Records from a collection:
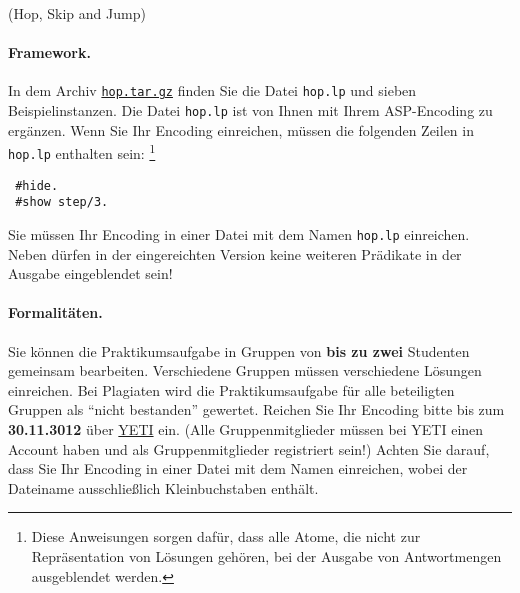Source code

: \documentclass[a4paper,12pt,ngerman]{article}
\begin{document}
\begin{PraktikumsAufgabe}{1}{(Hop, Skip and Jump)}
\paragraph{Framework.}

\noindent
In dem Archiv 
\href{http://www.cs.uni-potsdam.de/wv/lehre/12WS/12-Antwortprog/hop.tar.gz}{\texttt{hop.tar.gz}}
finden Sie die Datei \texttt{hop.lp} und sieben Beispielinstanzen.
Die Datei \texttt{hop.lp} ist von Ihnen mit Ihrem ASP-Encoding zu ergänzen.
Wenn Sie Ihr Encoding einreichen,
müssen die folgenden Zeilen in \texttt{hop.lp} enthalten sein:%
\footnote{Diese Anweisungen sorgen dafür, dass alle Atome, die nicht zur Repräsentation von Lösungen gehören, bei der Ausgabe von Antwortmengen ausgeblendet werden.}%
\vspace{-1.5mm}
\begin{verbatim}
 #hide.
 #show step/3.
\end{verbatim}
\vspace{-1mm}
{\small\sf Sie m\"ussen Ihr Encoding in einer Datei mit dem Namen \texttt{hop.lp}
           einreichen.
           Neben  d\"urfen in der eingereichten Version keine weiteren
           Pr\"adikate in der Ausgabe eingeblendet sein!}

\noindent


\noindent

\paragraph{Formalitäten.}
%
Sie können die Praktikumsaufgabe in Gruppen von \textbf{bis zu zwei} Studenten gemeinsam bearbeiten.
Verschiedene Gruppen müssen verschiedene Lösungen einreichen.
Bei Plagiaten wird die Praktikumsaufgabe für alle beteiligten Gruppen als ``nicht bestanden'' gewertet.
Reichen Sie Ihr Encoding bitte bis zum \textbf{30.11.3012} %
über %
\href{http://yeti.haiti.cs.uni-potsdam.de/student/showPractical.do?practicalId=36}{YETI} %
ein.
(Alle Gruppenmitglieder müssen bei YETI einen Account haben und als 
 Gruppenmitglieder registriert sein!)
Achten Sie darauf, dass Sie Ihr Encoding in einer Datei mit dem Namen  einreichen,
wobei der Dateiname ausschließlich Kleinbuchstaben enthält.


\end{PraktikumsAufgabe}
\end{document}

YOUR OBJECTIVE: In the records above, locate the line that contains "wobei der Dateiname". Repeat it and every line after it, exactly, and nothing else.

YOUR RESPONSE:
wobei der Dateiname ausschließlich Kleinbuchstaben enthält.


\end{PraktikumsAufgabe}
\end{document}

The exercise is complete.